ROCKFORD (WIFR) -- President Obama has asked congress to authorize a military strike against Syria, but lawmakers are divided on the issue. Including our own local Congresswoman 17th District representative Cheri Bustos.
"I have seen the video of kids dying, and so you weigh that with what we need to do as a nation. And this is... I can't think of a tougher vote I've had to cast in my short tenure in congress. I'm very concerned about it. I will continue to gather information, and as I stand here right now I'm not sure how I'm going to vote," Bustos said.
Obama continues efforts to sway lawmakers on Syria
WASHINGTON (AP) -- He's at the G-20 summit in Russia, but that isn't stopping President Barack Obama from doing some lobbying with members of Congress back home. Obama is looking to build support for a resolution authorizing a U.S. military strike on Syria.
Deputy National Security Adviser Ben Rhodes says Obama's been making phone calls to lawmakers even as he attends the economic summit.
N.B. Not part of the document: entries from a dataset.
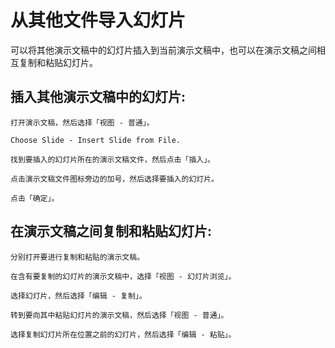 # 从其他文件导入幻灯片

可以将其他演示文稿中的幻灯片插入到当前演示文稿中，也可以在演示文稿之间相互复制和粘贴幻灯片。
## 插入其他演示文稿中的幻灯片:

    打开演示文稿，然后选择「视图 - 普通」。

    Choose Slide - Insert Slide from File.

    找到要插入的幻灯片所在的演示文稿文件，然后点击「插入」。

    点击演示文稿文件图标旁边的加号，然后选择要插入的幻灯片。

    点击「确定」。

## 在演示文稿之间复制和粘贴幻灯片:

    分别打开要进行复制和粘贴的演示文稿。

    在含有要复制的幻灯片的演示文稿中，选择「视图 - 幻灯片浏览」。

    选择幻灯片，然后选择「编辑 - 复制」。

    转到要向其中粘贴幻灯片的演示文稿，然后选择「视图 - 普通」。

    选择复制幻灯片所在位置之前的幻灯片，然后选择「编辑 - 粘贴」。
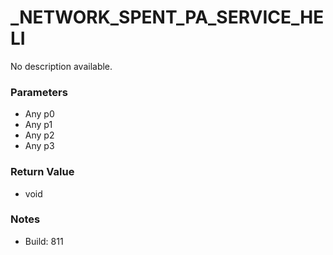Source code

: # _NETWORK_SPENT_PA_SERVICE_HELI

No description available.

### Parameters
* Any p0
* Any p1
* Any p2
* Any p3

### Return Value
* void

### Notes
* Build: 811

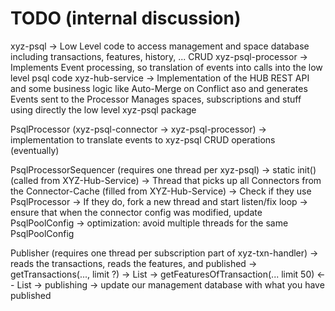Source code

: # TODO (internal discussion)

xyz-psql -> Low Level code to access management and space database including transactions, features, history, ...
CRUD
xyz-psql-processor -> Implements Event processing, so translation of events into calls into the low level psql code
xyz-hub-service    -> Implementation of the HUB REST API and some business logic like Auto-Merge on Conflict aso and generates
Events sent to the Processor
Manages spaces, subscriptions and stuff using directly the low level xyz-psql package

PsqlProcessor (xyz-psql-connector -> xyz-psql-processor)
-> implementation to translate events to xyz-psql CRUD operations (eventually)

PsqlProcessorSequencer (requires one thread per xyz-psql)
-> static init() (called from XYZ-Hub-Service)
-> Thread that picks up all Connectors from the Connector-Cache (filled from XYZ-Hub-Service)
-> Check if they use PsqlProcessor
-> If they do, fork a new thread and start listen/fix loop
-> ensure that when the connector config was modified, update PsqlPoolConfig
-> optimization: avoid multiple threads for the same PsqlPoolConfig

Publisher (requires one thread per subscription part of xyz-txn-handler)
-> reads the transactions, reads the features, and published
-> getTransactions(..., limit ?) -> List<Transaction>
-> getFeaturesOfTransaction(... limit 50) <-- List<Feature>
-> publishing
-> update our management database with what you have published
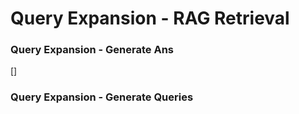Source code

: # Query Expansion - RAG Retrieval

### Query Expansion - Generate Ans
[]

### Query Expansion - Generate Queries

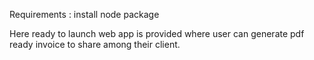 Requirements : install node package

Here ready to launch web app is provided where user can generate pdf ready invoice to share among their client.
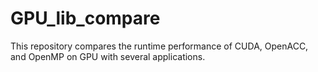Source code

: # GPU_lib_compare
This repository compares the runtime performance of CUDA, OpenACC, and OpenMP on GPU with several applications.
The president spoke to a bipartisan group of five lawmakers yesterday.
The administration held another round of closed-door meetings with lawmakers today about its intelligence on Syria. As she entered the meeting, Republican Sen. Susan Collins of Maine questioned the necessity of U.S. military action. She insisted there were other ways to pressure Syria's Bashar Assad, short of an American intervention. And Collins said the administration still hasn't presented a clear strategy.
Republican Sen. Richard Burr of North Carolina said it's up to the administration to present lawmakers with the necessary information. And when it does, he says, he thinks "everybody will agree."
But Democrat Ron Wyden of Oregon remains undecided, saying it's not clear what the effects of a military strike would be.